Is There Something Like a Zip() Function in Postgresql That Combines Two Arrays

Is there something like a zip() function in PostgreSQL that combines two arrays?

Postgres 9.5 or later

has array_agg(array expression):

array_agg ( anyarray ) → anyarray

Concatenates all the input arrays into an array of one higher
dimension. (The inputs must all have the same dimensionality, and
cannot be empty or null.)

This is a drop-in replacement for my custom aggregate function array_agg_mult() demonstrated below. It's implemented in C and considerably faster. Use it.

Postgres 9.4

Use the ROWS FROM construct or the updated unnest() which takes multiple arrays to unnest in parallel. Each can have a different length. You get (per documentation):

[...] the number of result rows in this case is that of the largest function
result, with smaller results padded with null values to match.
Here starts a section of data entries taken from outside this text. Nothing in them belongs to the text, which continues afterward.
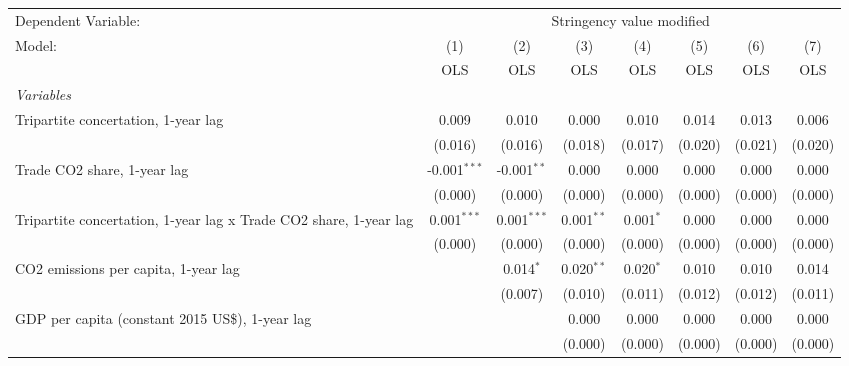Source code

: 
\begingroup
\centering
\begin{tabular}{lccccccc}
   \toprule
   Dependent Variable: & \multicolumn{7}{c}{Stringency value modified}\\
   Model:                                                            & (1)            & (2)           & (3)          & (4)         & (5)     & (6)     & (7)\\  
                                                                     &  OLS           & OLS           & OLS          & OLS         & OLS     & OLS     & OLS\\  
   \midrule
   \emph{Variables}\\
   Tripartite concertation, 1-year lag                               & 0.009          & 0.010         & 0.000        & 0.010       & 0.014   & 0.013   & 0.006\\   
                                                                     & (0.016)        & (0.016)       & (0.018)      & (0.017)     & (0.020) & (0.021) & (0.020)\\   
   Trade CO2 share, 1-year lag                                       & -0.001$^{***}$ & -0.001$^{**}$ & 0.000        & 0.000       & 0.000   & 0.000   & 0.000\\   
                                                                     & (0.000)        & (0.000)       & (0.000)      & (0.000)     & (0.000) & (0.000) & (0.000)\\   
   Tripartite concertation, 1-year lag x Trade CO2 share, 1-year lag & 0.001$^{***}$  & 0.001$^{***}$ & 0.001$^{**}$ & 0.001$^{*}$ & 0.000   & 0.000   & 0.000\\   
                                                                     & (0.000)        & (0.000)       & (0.000)      & (0.000)     & (0.000) & (0.000) & (0.000)\\   
   CO2 emissions per capita, 1-year lag                              &                & 0.014$^{*}$   & 0.020$^{**}$ & 0.020$^{*}$ & 0.010   & 0.010   & 0.014\\   
                                                                     &                & (0.007)       & (0.010)      & (0.011)     & (0.012) & (0.012) & (0.011)\\   
   GDP per capita (constant 2015 US\$), 1-year lag                   &                &               & 0.000        & 0.000       & 0.000   & 0.000   & 0.000\\   
                                                                     &                &               & (0.000)      & (0.000)     & (0.000) & (0.000) & (0.000)\\   

\end{tabular}
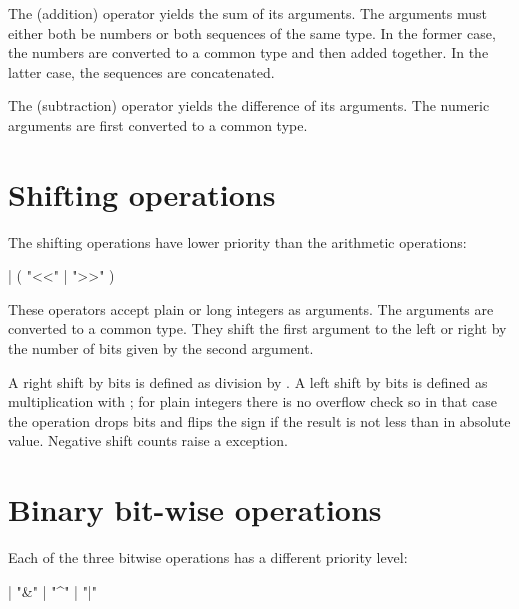 The \code{+} (addition) operator yields the sum of its arguments.
The arguments must either both be numbers or both sequences of the
same type.  In the former case, the numbers are converted to a common
type and then added together.  In the latter case, the sequences are
concatenated.

The \code{-} (subtraction) operator yields the difference of its
arguments.  The numeric arguments are first converted to a common
type.


\section{Shifting operations\label{shifting}}

The shifting operations have lower priority than the arithmetic
operations:

\begin{productionlist}
             {
              |  ( "<<" | ">>" ) }
\end{productionlist}

These operators accept plain or long integers as arguments.  The
arguments are converted to a common type.  They shift the first
argument to the left or right by the number of bits given by the
second argument.

A right shift by  bits is defined as division by
.  A left shift by  bits is defined as
multiplication with ; for plain integers there is
no overflow check so in that case the operation drops bits and flips
the sign if the result is not less than  in absolute
value.  Negative shift counts raise a 
exception.


\section{Binary bit-wise operations\label{bitwise}}

Each of the three bitwise operations has a different priority level:

\begin{productionlist}
             { |  "\&" }
             { |  "\textasciicircum" }
             { |  "|" }
\end{productionlist}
Use this cleaner and simpler variant:

SELECT ARRAY[a,b] AS ab
FROM unnest('{a,b,c}'::text[]
, '{d,e,f}'::text[]) x(a,b);

Postgres 9.3 or older

Simple zip()

Consider the following demo for Postgres 9.3 or earlier:

SELECT ARRAY[a,b] AS ab
FROM (
SELECT unnest('{a,b,c}'::text[]) AS a
, unnest('{d,e,f}'::text[]) AS b
) x;

Result:

  ab
-------
{a,d}
{b,e}
{c,f}

Note that both arrays must have the same number of elements to unnest in parallel, or you get a cross join instead.
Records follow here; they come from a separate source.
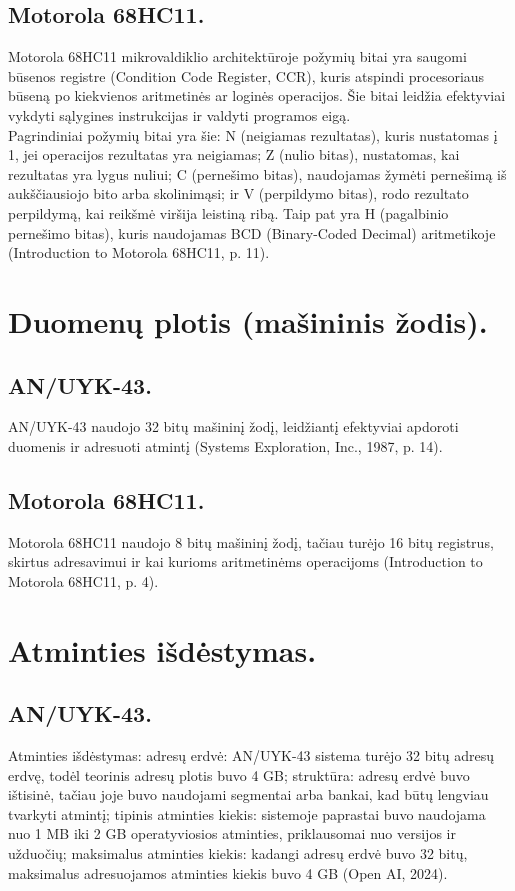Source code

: \documentclass[a4paper,12pt]{article}
\begin{document}
\subsection{Motorola 68HC11.}
Motorola 68HC11 mikrovaldiklio architektūroje požymių bitai yra saugomi būsenos registre (Condition Code Register, CCR), kuris atspindi procesoriaus būseną po kiekvienos aritmetinės ar loginės operacijos. Šie bitai leidžia efektyviai vykdyti sąlygines instrukcijas ir valdyti programos eigą.\\
Pagrindiniai požymių bitai yra šie: N (neigiamas rezultatas), kuris nustatomas į 1, jei operacijos rezultatas yra neigiamas; Z (nulio bitas), nustatomas, kai rezultatas yra lygus nuliui; C (pernešimo bitas), naudojamas žymėti pernešimą iš aukščiausiojo bito arba skolinimąsi; ir V (perpildymo bitas), rodo rezultato perpildymą, kai reikšmė viršija leistiną ribą. Taip pat yra H (pagalbinio pernešimo bitas), kuris naudojamas BCD (Binary-Coded Decimal) aritmetikoje (Introduction to Motorola 68HC11, p. 11).

\section{Duomenų plotis (mašininis žodis).}
\subsection{AN/UYK-43.}
AN/UYK-43 naudojo 32 bitų mašininį žodį, leidžiantį efektyviai apdoroti duomenis ir adresuoti atmintį (Systems Exploration, Inc., 1987, p. 14).
\subsection{Motorola 68HC11.}
Motorola 68HC11 naudojo 8 bitų mašininį žodį, tačiau turėjo 16 bitų registrus, skirtus adresavimui ir kai kurioms aritmetinėms operacijoms (Introduction to Motorola 68HC11, p. 4).

\section{Atminties išdėstymas.}
\subsection{AN/UYK-43.}
Atminties išdėstymas: adresų erdvė: AN/UYK-43 sistema turėjo 32 bitų adresų erdvę, todėl teorinis adresų plotis buvo 4 GB; struktūra: adresų erdvė buvo ištisinė, tačiau joje buvo naudojami segmentai arba bankai, kad būtų lengviau tvarkyti atmintį; tipinis atminties kiekis: sistemoje paprastai buvo naudojama nuo 1 MB iki 2 GB operatyviosios atminties, priklausomai nuo versijos ir užduočių; maksimalus atminties kiekis: kadangi adresų erdvė buvo 32 bitų, maksimalus adresuojamos atminties kiekis buvo 4 GB (Open AI, 2024).
\end{document}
You can wrap this into a function, if you want to:

CREATE OR REPLACE FUNCTION zip(anyarray, anyarray)
RETURNS SETOF anyarray LANGUAGE SQL AS
$func$
SELECT ARRAY[a,b] FROM (SELECT unnest($1) AS a, unnest($2) AS b) x;
$func$;

Call:

SELECT zip('{a,b,c}'::text[],'{d,e,f}'::text[]);

Same result.

zip() to multi-dimensional array:

Now, if you want to aggregate that new set of arrays into one 2-dimenstional array, it gets more complicated.

SELECT ARRAY (SELECT ...)

or:

SELECT array_agg(ARRAY[a,b]) AS ab
FROM (
SELECT unnest('{a,b,c}'::text[]) AS a
,unnest('{d,e,f}'::text[]) AS b
) x

or:

SELECT array_agg(ARRAY[ARRAY[a,b]]) AS ab
FROM ...

will all result in the same error message (tested with pg 9.1.5):

ERROR: could not find array type for data type text[]

But there is a way around this, as we worked out under this closely related question.
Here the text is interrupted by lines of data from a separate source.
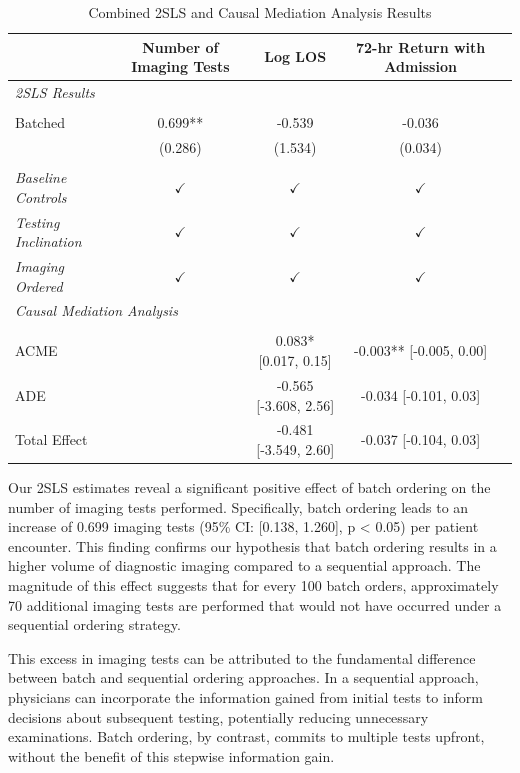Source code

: \documentclass[,,nonblindrev]{informs}
\begin{document}
\begin{table}[!htbp]
\centering
\caption{Combined 2SLS and Causal Mediation Analysis Results}
\label{tab:combined_results}
\begin{threeparttable}
\begin{tabularx}{\textwidth}{Xcccc}
\toprule
& Number of Imaging Tests & Log LOS & 72-hr Return with Admission \\ \cmidrule(l){2-2} \cmidrule(l){3-3} \cmidrule(l){4-5}
\midrule
\multicolumn{5}{l}{\textit{2SLS Results}} \\
\\
Batched & 0.699** & -0.539 & -0.036 & \\
& (0.286) & (1.534) & (0.034) & \\
\\
  \textit{Baseline Controls} &  $\checkmark$ & $\checkmark$ & $\checkmark$ \\ 
  \textit{Testing Inclination} &  $\checkmark$ & $\checkmark$ & $\checkmark$ \\ 
  \textit{Imaging Ordered} & $\checkmark$ & $\checkmark$ & $\checkmark$ \\ 
\midrule
\multicolumn{5}{l}{\textit{Causal Mediation Analysis}} \\
\\
ACME & & 0.083*  [0.017, 0.15] & -0.003**  [-0.005, 0.00] \\
ADE &  & -0.565  [-3.608, 2.56] & -0.034  [-0.101, 0.03] \\
Total Effect &  & -0.481  [-3.549, 2.60] & -0.037  [-0.104, 0.03] \\
\bottomrule
\end{tabularx}
\end{threeparttable}
\end{table}

Our 2SLS estimates reveal a significant positive effect of batch
ordering on the number of imaging tests performed. Specifically, batch
ordering leads to an increase of 0.699 imaging tests (95\% CI: {[}0.138,
1.260{]}, p \textless{} 0.05) per patient encounter. This finding
confirms our hypothesis that batch ordering results in a higher volume
of diagnostic imaging compared to a sequential approach. The magnitude
of this effect suggests that for every 100 batch orders, approximately
70 additional imaging tests are performed that would not have occurred
under a sequential ordering strategy.

This excess in imaging tests can be attributed to the fundamental
difference between batch and sequential ordering approaches. In a
sequential approach, physicians can incorporate the information gained
from initial tests to inform decisions about subsequent testing,
potentially reducing unnecessary examinations. Batch ordering, by
contrast, commits to multiple tests upfront, without the benefit of this
stepwise information gain.
\end{document}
Create a custom aggregate function:

CREATE AGGREGATE array_agg_mult (anyarray) (
SFUNC = array_cat
, STYPE = anyarray
, INITCOND = '{}'
);

And use it like this:

SELECT array_agg_mult(ARRAY[ARRAY[a,b]]) AS ab
FROM (
SELECT unnest('{a,b,c}'::text[]) AS a
, unnest('{d,e,f}'::text[]) AS b
) x

Result:

{{a,d},{b,e},{c,f}}

Note the additional ARRAY[] layer! Without it and just:

SELECT array_agg_mult(ARRAY[a,b]) AS ab
FROM ...

You get:

{a,d,b,e,c,f}

Which may be useful for other purposes.

Roll another function:

CREATE OR REPLACE FUNCTION zip2(anyarray, anyarray)
RETURNS SETOF anyarray LANGUAGE SQL AS
$func$
SELECT array_agg_mult(ARRAY[ARRAY[a,b]])
FROM (SELECT unnest($1) AS a, unnest($2) AS b) x;
$func$;

Call:

SELECT zip2('{a,b,c}'::text[],'{d,e,f}'::text[]); -- or any other array type

Result:

{{a,d},{b,e},{c,f}}

Unnest multiple arrays in parallel

You will love this new feature of Postgres 9.4:

unnest(anyarray, anyarray [, ...])

unnest() with the much anticipated (at least by me) capability to unnest multiple arrays in parallel cleanly. The manual:

expand multiple arrays (possibly of different types) to a set of rows. This is only allowed in the FROM clause;

It's a special implementation of the new ROWS FROM feature.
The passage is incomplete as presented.